YOUR INSTRUCTIONS: Your copy of the entries below should hold exactly the lines from the one containing "The Bash Script**" to the one containing "4 output classes.", inclusive, and no pictures.

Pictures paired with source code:
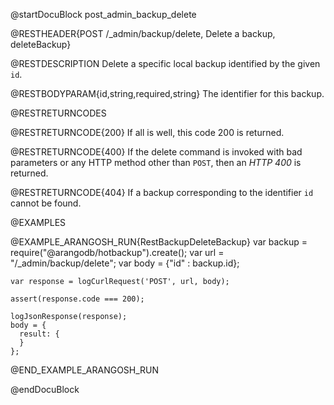 @startDocuBlock post_admin_backup_delete

@RESTHEADER{POST /_admin/backup/delete, Delete a backup, deleteBackup}

@RESTDESCRIPTION
Delete a specific local backup identified by the given `id`.

@RESTBODYPARAM{id,string,required,string}
The identifier for this backup.

@RESTRETURNCODES

@RESTRETURNCODE{200}
If all is well, this code 200 is returned.

@RESTRETURNCODE{400}
If the delete command is invoked with bad parameters or any HTTP
method other than `POST`, then an *HTTP 400* is returned.

@RESTRETURNCODE{404}
If a backup corresponding to the identifier `id` cannot be found.

@EXAMPLES

@EXAMPLE_ARANGOSH_RUN{RestBackupDeleteBackup}
    var backup = require("@arangodb/hotbackup").create();
    var url = "/_admin/backup/delete";
    var body = {"id" : backup.id};

    var response = logCurlRequest('POST', url, body);

    assert(response.code === 200);

    logJsonResponse(response);
    body = {
      result: {
      }
    };
@END_EXAMPLE_ARANGOSH_RUN

@endDocuBlock
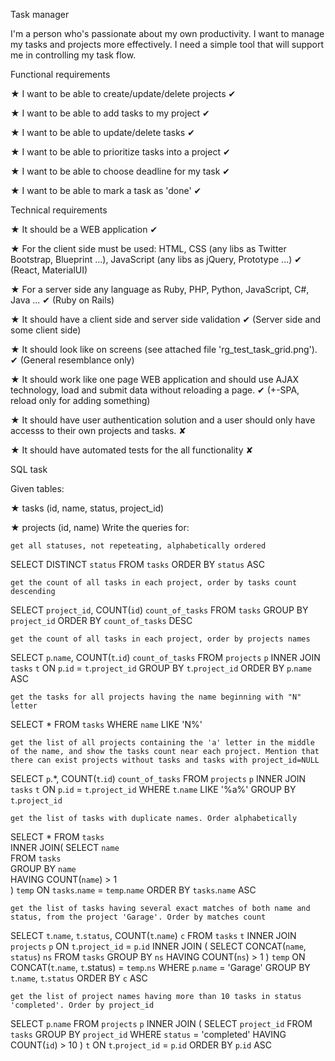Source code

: Task manager

I'm a person who's passionate about my own productivity. I want to manage my tasks and projects more effectively. I need a simple tool that will support me in controlling my task flow.

Functional requirements

★ I want to be able to create/update/delete projects ✔

★ I want to be able to add tasks to my project ✔

★ I want to be able to update/delete tasks ✔

★ I want to be able to prioritize tasks into a project ✔

★ I want to be able to choose deadline for my task ✔

★ I want to be able to mark a task as 'done' ✔

Technical requirements

★ It should be a WEB application ✔

★ For the client side must be used: HTML, CSS (any libs as Twitter Bootstrap, Blueprint ...), JavaScript (any libs as jQuery, Prototype ...) ✔ (React, MaterialUI)

★ For a server side any language as Ruby, PHP, Python, JavaScript, C#, Java ... ✔ (Ruby on Rails)

★ It should have a client side and server side validation ✔ (Server side and some client side)

★ It should look like on screens (see attached file 'rg_test_task_grid.png'). ✔ (General resemblance only)

★ It should work like one page WEB application and should use AJAX technology, load and submit data without reloading a page. ✔ (+-SPA, reload only for adding something)

★ It should have user authentication solution and a user should only have accesss to their own projects and tasks. ✘

★ It should have automated tests for the all functionality ✘

SQL task

Given tables:

★ tasks (id, name, status, project_id)

★ projects (id, name)
Write the queries for:

    get all statuses, not repeteating, alphabetically ordered

SELECT DISTINCT `status`
FROM `tasks`
ORDER BY `status` ASC

    get the count of all tasks in each project, order by tasks count descending

SELECT `project_id`, COUNT(`id`) `count_of_tasks` 
FROM `tasks` 
GROUP BY `project_id` 
ORDER BY `count_of_tasks` DESC

    get the count of all tasks in each project, order by projects names

SELECT `p`.`name`, COUNT(`t`.`id`) `count_of_tasks` 
FROM `projects` `p`
INNER JOIN `tasks` `t` ON `p`.`id` = `t`.`project_id`
GROUP BY `t`.`project_id`
ORDER BY `p`.`name` ASC

    get the tasks for all projects having the name beginning with "N" letter

SELECT *
FROM `tasks`
WHERE `name` LIKE 'N%'

    get the list of all projects containing the 'a' letter in the middle of the name, and show the tasks count near each project. Mention that there can exist projects without tasks and tasks with project_id=NULL

SELECT `p`.*, COUNT(`t`.`id`) `count_of_tasks` 
FROM `projects` `p`
INNER JOIN `tasks` `t` ON `p`.`id` = `t`.`project_id`
WHERE `t`.`name` LIKE '%a%'
GROUP BY `t`.`project_id`

    get the list of tasks with duplicate names. Order alphabetically

SELECT * 
FROM `tasks`  
INNER JOIN(
    SELECT `name`  
    FROM `tasks`  
    GROUP BY `name`  
    HAVING COUNT(`name`) > 1  
) `temp` ON `tasks`.`name` = `temp`.`name`
ORDER BY `tasks`.`name` ASC

    get the list of tasks having several exact matches of both name and status, from the project 'Garage'. Order by matches count

SELECT `t`.`name`, `t`.`status`, COUNT(`t`.`name`) `c`
FROM `tasks` `t`
INNER JOIN `projects` `p` ON `t`.`project_id` = `p`.`id`
INNER JOIN (
	SELECT CONCAT(`name`, `status`) `ns`
    FROM `tasks`
    GROUP BY `ns`
    HAVING COUNT(`ns`) > 1
) `temp` ON CONCAT(`t`.`name`, `t`.status) = `temp`.`ns`
WHERE `p`.`name` = 'Garage'
GROUP BY `t`.`name`, `t`.`status`
ORDER BY `c` ASC

    get the list of project names having more than 10 tasks in status 'completed'. Order by project_id

SELECT `p`.`name`
FROM `projects` `p`
INNER JOIN (
	SELECT `project_id`
    FROM `tasks`
    GROUP BY `project_id`
    WHERE `status` = 'completed'
    HAVING COUNT(`id`) > 10
) `t` ON `t`.`project_id` = `p`.`id`
ORDER BY `p`.`id` ASC

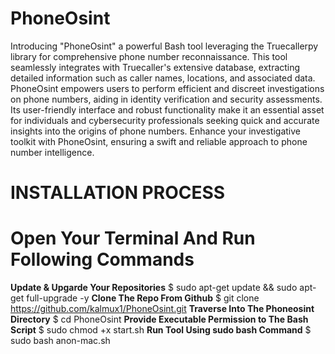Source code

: # PhoneOsint

Introducing "PhoneOsint" a powerful Bash tool leveraging the Truecallerpy library for comprehensive phone number reconnaissance. This tool seamlessly integrates with Truecaller's extensive database, extracting detailed information such as caller names, locations, and associated data. PhoneOsint empowers users to perform efficient and discreet investigations on phone numbers, aiding in identity verification and security assessments. Its user-friendly interface and robust functionality make it an essential asset for individuals and cybersecurity professionals seeking quick and accurate insights into the origins of phone numbers. Enhance your investigative toolkit with PhoneOsint, ensuring a swift and reliable approach to phone number intelligence.

# **INSTALLATION PROCESS**

# Open Your Terminal And Run Following Commands


**Update & Upgarde Your Repositories**
    $ sudo apt-get update && sudo apt-get full-upgrade -y
**Clone The Repo From Github** 
    $ git clone https://github.com/kalmux1/PhoneOsint.git 
**Traverse Into The Phoneosint Directory**
    $ cd PhoneOsint
**Provide Executable Permission to The Bash Script**
    $ sudo chmod +x start.sh
**Run Tool Using sudo bash Command** 
    $ sudo bash anon-mac.sh  
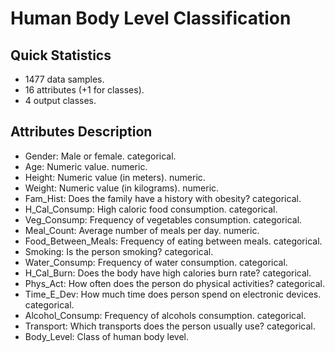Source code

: # Human Body Level Classification

## Quick Statistics

-   1477 data samples.
-   16 attributes (+1 for classes).
-   4 output classes.

## Attributes Description
-   Gender: Male or female. categorical.
-   Age: Numeric value. numeric.
-   Height: Numeric value (in meters). numeric.
-   Weight: Numeric value (in kilograms). numeric.
-   Fam_Hist: Does the family have a history with obesity? categorical.
-   H_Cal_Consump: High caloric food consumption. categorical.
-   Veg_Consump: Frequency of vegetables consumption. categorical.
-   Meal_Count: Average number of meals per day. numeric.
-   Food_Between_Meals: Frequency of eating between meals. categorical.
-   Smoking: Is the person smoking? categorical.
-   Water_Consump: Frequency of water consumption. categorical.
-   H_Cal_Burn: Does the body have high calories burn rate? categorical.
-   Phys_Act: How often does the person do physical activities? categorical.
-   Time_E_Dev: How much time does person spend on electronic devices. categorical.
-   Alcohol_Consump: Frequency of alcohols consumption. categorical.
-   Transport: Which transports does the person usually use? categorical.
-   Body_Level: Class of human body level.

COMPLETED EXERCISE:
**Provide Executable Permission to The Bash Script**
    $ sudo chmod +x start.sh
**Run Tool Using sudo bash Command** 
    $ sudo bash anon-mac.sh  
Source code

: # Human Body Level Classification

## Quick Statistics

-   1477 data samples.
-   16 attributes (+1 for classes).
-   4 output classes.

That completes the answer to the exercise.